**Exercise objective:** Could you transcribe every record below exactly, leaving out the pictures?

**Source information:**
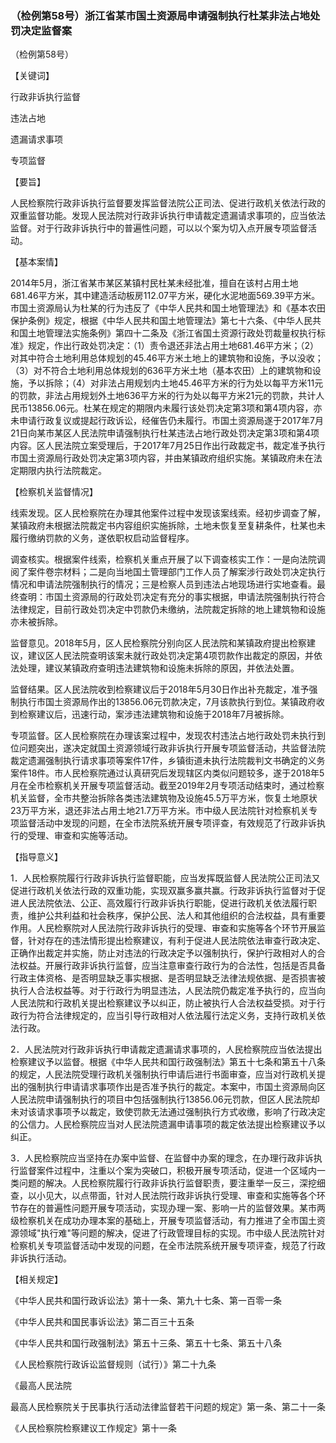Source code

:### （检例第58号）浙江省某市国土资源局申请强制执行杜某非法占地处罚决定监督案
（检例第58号）

【关键词】

行政非诉执行监督

违法占地

遗漏请求事项

专项监督

【要旨】

人民检察院行政非诉执行监督要发挥监督法院公正司法、促进行政机关依法行政的双重监督功能。发现人民法院对行政非诉执行申请裁定遗漏请求事项的，应当依法监督。对于行政非诉执行中的普遍性问题，可以以个案为切入点开展专项监督活动。

【基本案情】

2014年5月，浙江省某市某区某镇村民杜某未经批准，擅自在该村占用土地681.46平方米，其中建造活动板房112.07平方米，硬化水泥地面569.39平方米。市国土资源局认为杜某的行为违反了《中华人民共和国土地管理法》和《基本农田保护条例》规定，根据《中华人民共和国土地管理法》第七十六条、《中华人民共和国土地管理法实施条例》第四十二条及《浙江省国土资源行政处罚裁量权执行标准》规定，作出行政处罚决定：（1）责令退还非法占用土地681.46平方米；（2）对其中符合土地利用总体规划的45.46平方米土地上的建筑物和设施，予以没收；（3）对不符合土地利用总体规划的636平方米土地（基本农田）上的建筑物和设施，予以拆除；（4）对非法占用规划内土地45.46平方米的行为处以每平方米11元的罚款，非法占用规划外土地636平方米的行为处以每平方米21元的罚款，共计人民币13856.06元。杜某在规定的期限内未履行该处罚决定第3项和第4项内容，亦未申请行政复议或提起行政诉讼，经催告仍未履行。市国土资源局遂于2017年7月21日向某市某区人民法院申请强制执行杜某违法占地行政处罚决定第3项和第4项内容。区人民法院立案受理后，于2017年7月25日作出行政裁定书，裁定准予执行市国土资源局行政处罚决定第3项内容，并由某镇政府组织实施。某镇政府未在法定期限内执行法院裁定。

【检察机关监督情况】

线索发现。区人民检察院在办理其他案件过程中发现该案线索。经初步调查了解，某镇政府未根据法院裁定书内容组织实施拆除，土地未恢复至复耕条件，杜某也未履行缴纳罚款的义务，遂依职权启动监督程序。

调查核实。根据案件线索，检察机关重点开展了以下调查核实工作：一是向法院调阅了案件卷宗材料；二是向当地国土管理部门工作人员了解案涉行政处罚决定执行情况和申请法院强制执行的情况；三是检察人员到违法占地现场进行实地查看。最终查明：市国土资源局的行政处罚决定有充分的事实根据，申请法院强制执行符合法律规定，目前行政处罚决定中罚款仍未缴纳，法院裁定拆除的地上建筑物和设施亦未被拆除。

监督意见。2018年5月，区人民检察院分别向区人民法院和某镇政府提出检察建议，建议区人民法院查明该案未就行政处罚决定第4项罚款作出裁定的原因，并依法处理，建议某镇政府查明违法建筑物和设施未拆除的原因，并依法处置。

监督结果。区人民法院收到检察建议后于2018年5月30日作出补充裁定，准予强制执行市国土资源局作出的13856.06元罚款决定，7月该款执行到位。某镇政府收到检察建议后，迅速行动，案涉违法建筑物和设施于2018年7月被拆除。

专项监督。区人民检察院在办理该案过程中，发现农村违法占地行政处罚未执行到位问题突出，遂决定就国土资源领域行政非诉执行开展专项监督活动，共监督法院裁定遗漏强制执行请求事项等案件17件，乡镇街道未执行法院裁判文书确定的义务案件18件。市人民检察院通过认真研究后发现辖区内类似问题较多，遂于2018年5月在全市检察机关开展专项监督活动。截至2019年2月专项活动结束时，通过检察机关监督，全市共整治拆除各类违法建筑物及设施45.5万平方米，恢复土地原状23万平方米，退还非法占用土地21.7万平方米。市中级人民法院针对检察机关专项监督活动中发现的问题，在全市法院系统开展专项评查，有效规范了行政非诉执行的受理、审查和实施等活动。

【指导意义】

1．人民检察院履行行政非诉执行监督职能，应当发挥既监督人民法院公正司法又促进行政机关依法行政的双重功能，实现双赢多赢共赢。行政非诉执行监督对于促进人民法院依法、公正、高效履行行政非诉执行职能，促进行政机关依法履行职责，维护公共利益和社会秩序，保护公民、法人和其他组织的合法权益，具有重要作用。人民检察院对人民法院行政非诉执行的受理、审查和实施等各个环节开展监督，针对存在的违法情形提出检察建议，有利于促进人民法院依法审查行政决定、正确作出裁定并实施，防止对违法的行政决定予以强制执行，保护行政相对人的合法权益。开展行政非诉执行监督，应当注意审查行政行为的合法性，包括是否具备行政主体资格、是否明显缺乏事实根据、是否明显缺乏法律法规依据、是否损害被执行人合法权益等。对于行政行为明显违法，人民法院仍裁定准予执行的，应当向人民法院和行政机关提出检察建议予以纠正，防止被执行人合法权益受损。对于行政行为符合法律规定的，应当引导行政相对人依法履行法定义务，支持行政机关依法行政。

2．人民法院对行政非诉执行申请裁定遗漏请求事项的，人民检察院应当依法提出检察建议予以监督。根据《中华人民共和国行政强制法》第五十七条和第五十八条的规定，人民法院受理行政机关强制执行申请后进行书面审查，应当对行政机关提出的强制执行申请请求事项作出是否准予执行的裁定。本案中，市国土资源局向区人民法院申请强制执行的项目中包括强制执行13856.06元罚款，但区人民法院却未对该请求事项予以裁定，致使罚款无法通过强制执行方式收缴，影响了行政决定的公信力。人民检察院应当对人民法院遗漏申请事项的裁定依法提出检察建议予以纠正。

3．人民检察院应当坚持在办案中监督、在监督中办案的理念，在办理行政非诉执行监督案件过程中，注重以个案为突破口，积极开展专项活动，促进一个区域内一类问题的解决。人民检察院履行行政非诉执行监督职责，要注重举一反三，深挖细查，以小见大，以点带面，针对人民法院行政非诉执行受理、审查和实施等各个环节存在的普遍性问题开展专项活动，实现办理一案、影响一片的监督效果。某市两级检察机关在成功办理本案的基础上，开展专项监督活动，有力推进了全市国土资源领域"执行难"等问题的解决，促进了行政管理目标的实现。市中级人民法院针对检察机关专项监督活动中发现的问题，在全市法院系统开展专项评查，规范了行政非诉执行活动。

【相关规定】

《中华人民共和国行政诉讼法》第十一条、第九十七条、第一百零一条

《中华人民共和国民事诉讼法》第二百三十五条

《中华人民共和国行政强制法》第五十三条、第五十七条、第五十八条

《人民检察院行政诉讼监督规则（试行）》第二十九条

《最高人民法院

最高人民检察院关于民事执行活动法律监督若干问题的规定》第一条、第二十一条

《人民检察院检察建议工作规定》第十一条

**Result of the exercise:**
Source code

:### （检例第58号）浙江省某市国土资源局申请强制执行杜某非法占地处罚决定监督案
（检例第58号）

【关键词】

行政非诉执行监督

违法占地

遗漏请求事项

专项监督

【要旨】

人民检察院行政非诉执行监督要发挥监督法院公正司法、促进行政机关依法行政的双重监督功能。发现人民法院对行政非诉执行申请裁定遗漏请求事项的，应当依法监督。对于行政非诉执行中的普遍性问题，可以以个案为切入点开展专项监督活动。

【基本案情】

2014年5月，浙江省某市某区某镇村民杜某未经批准，擅自在该村占用土地681.46平方米，其中建造活动板房112.07平方米，硬化水泥地面569.39平方米。市国土资源局认为杜某的行为违反了《中华人民共和国土地管理法》和《基本农田保护条例》规定，根据《中华人民共和国土地管理法》第七十六条、《中华人民共和国土地管理法实施条例》第四十二条及《浙江省国土资源行政处罚裁量权执行标准》规定，作出行政处罚决定：（1）责令退还非法占用土地681.46平方米；（2）对其中符合土地利用总体规划的45.46平方米土地上的建筑物和设施，予以没收；（3）对不符合土地利用总体规划的636平方米土地（基本农田）上的建筑物和设施，予以拆除；（4）对非法占用规划内土地45.46平方米的行为处以每平方米11元的罚款，非法占用规划外土地636平方米的行为处以每平方米21元的罚款，共计人民币13856.06元。杜某在规定的期限内未履行该处罚决定第3项和第4项内容，亦未申请行政复议或提起行政诉讼，经催告仍未履行。市国土资源局遂于2017年7月21日向某市某区人民法院申请强制执行杜某违法占地行政处罚决定第3项和第4项内容。区人民法院立案受理后，于2017年7月25日作出行政裁定书，裁定准予执行市国土资源局行政处罚决定第3项内容，并由某镇政府组织实施。某镇政府未在法定期限内执行法院裁定。

【检察机关监督情况】

线索发现。区人民检察院在办理其他案件过程中发现该案线索。经初步调查了解，某镇政府未根据法院裁定书内容组织实施拆除，土地未恢复至复耕条件，杜某也未履行缴纳罚款的义务，遂依职权启动监督程序。

调查核实。根据案件线索，检察机关重点开展了以下调查核实工作：一是向法院调阅了案件卷宗材料；二是向当地国土管理部门工作人员了解案涉行政处罚决定执行情况和申请法院强制执行的情况；三是检察人员到违法占地现场进行实地查看。最终查明：市国土资源局的行政处罚决定有充分的事实根据，申请法院强制执行符合法律规定，目前行政处罚决定中罚款仍未缴纳，法院裁定拆除的地上建筑物和设施亦未被拆除。

监督意见。2018年5月，区人民检察院分别向区人民法院和某镇政府提出检察建议，建议区人民法院查明该案未就行政处罚决定第4项罚款作出裁定的原因，并依法处理，建议某镇政府查明违法建筑物和设施未拆除的原因，并依法处置。

监督结果。区人民法院收到检察建议后于2018年5月30日作出补充裁定，准予强制执行市国土资源局作出的13856.06元罚款决定，7月该款执行到位。某镇政府收到检察建议后，迅速行动，案涉违法建筑物和设施于2018年7月被拆除。

专项监督。区人民检察院在办理该案过程中，发现农村违法占地行政处罚未执行到位问题突出，遂决定就国土资源领域行政非诉执行开展专项监督活动，共监督法院裁定遗漏强制执行请求事项等案件17件，乡镇街道未执行法院裁判文书确定的义务案件18件。市人民检察院通过认真研究后发现辖区内类似问题较多，遂于2018年5月在全市检察机关开展专项监督活动。截至2019年2月专项活动结束时，通过检察机关监督，全市共整治拆除各类违法建筑物及设施45.5万平方米，恢复土地原状23万平方米，退还非法占用土地21.7万平方米。市中级人民法院针对检察机关专项监督活动中发现的问题，在全市法院系统开展专项评查，有效规范了行政非诉执行的受理、审查和实施等活动。

【指导意义】

1．人民检察院履行行政非诉执行监督职能，应当发挥既监督人民法院公正司法又促进行政机关依法行政的双重功能，实现双赢多赢共赢。行政非诉执行监督对于促进人民法院依法、公正、高效履行行政非诉执行职能，促进行政机关依法履行职责，维护公共利益和社会秩序，保护公民、法人和其他组织的合法权益，具有重要作用。人民检察院对人民法院行政非诉执行的受理、审查和实施等各个环节开展监督，针对存在的违法情形提出检察建议，有利于促进人民法院依法审查行政决定、正确作出裁定并实施，防止对违法的行政决定予以强制执行，保护行政相对人的合法权益。开展行政非诉执行监督，应当注意审查行政行为的合法性，包括是否具备行政主体资格、是否明显缺乏事实根据、是否明显缺乏法律法规依据、是否损害被执行人合法权益等。对于行政行为明显违法，人民法院仍裁定准予执行的，应当向人民法院和行政机关提出检察建议予以纠正，防止被执行人合法权益受损。对于行政行为符合法律规定的，应当引导行政相对人依法履行法定义务，支持行政机关依法行政。

2．人民法院对行政非诉执行申请裁定遗漏请求事项的，人民检察院应当依法提出检察建议予以监督。根据《中华人民共和国行政强制法》第五十七条和第五十八条的规定，人民法院受理行政机关强制执行申请后进行书面审查，应当对行政机关提出的强制执行申请请求事项作出是否准予执行的裁定。本案中，市国土资源局向区人民法院申请强制执行的项目中包括强制执行13856.06元罚款，但区人民法院却未对该请求事项予以裁定，致使罚款无法通过强制执行方式收缴，影响了行政决定的公信力。人民检察院应当对人民法院遗漏申请事项的裁定依法提出检察建议予以纠正。

3．人民检察院应当坚持在办案中监督、在监督中办案的理念，在办理行政非诉执行监督案件过程中，注重以个案为突破口，积极开展专项活动，促进一个区域内一类问题的解决。人民检察院履行行政非诉执行监督职责，要注重举一反三，深挖细查，以小见大，以点带面，针对人民法院行政非诉执行受理、审查和实施等各个环节存在的普遍性问题开展专项活动，实现办理一案、影响一片的监督效果。某市两级检察机关在成功办理本案的基础上，开展专项监督活动，有力推进了全市国土资源领域"执行难"等问题的解决，促进了行政管理目标的实现。市中级人民法院针对检察机关专项监督活动中发现的问题，在全市法院系统开展专项评查，规范了行政非诉执行活动。

【相关规定】

《中华人民共和国行政诉讼法》第十一条、第九十七条、第一百零一条

《中华人民共和国民事诉讼法》第二百三十五条

《中华人民共和国行政强制法》第五十三条、第五十七条、第五十八条

《人民检察院行政诉讼监督规则（试行）》第二十九条

《最高人民法院

最高人民检察院关于民事执行活动法律监督若干问题的规定》第一条、第二十一条

《人民检察院检察建议工作规定》第十一条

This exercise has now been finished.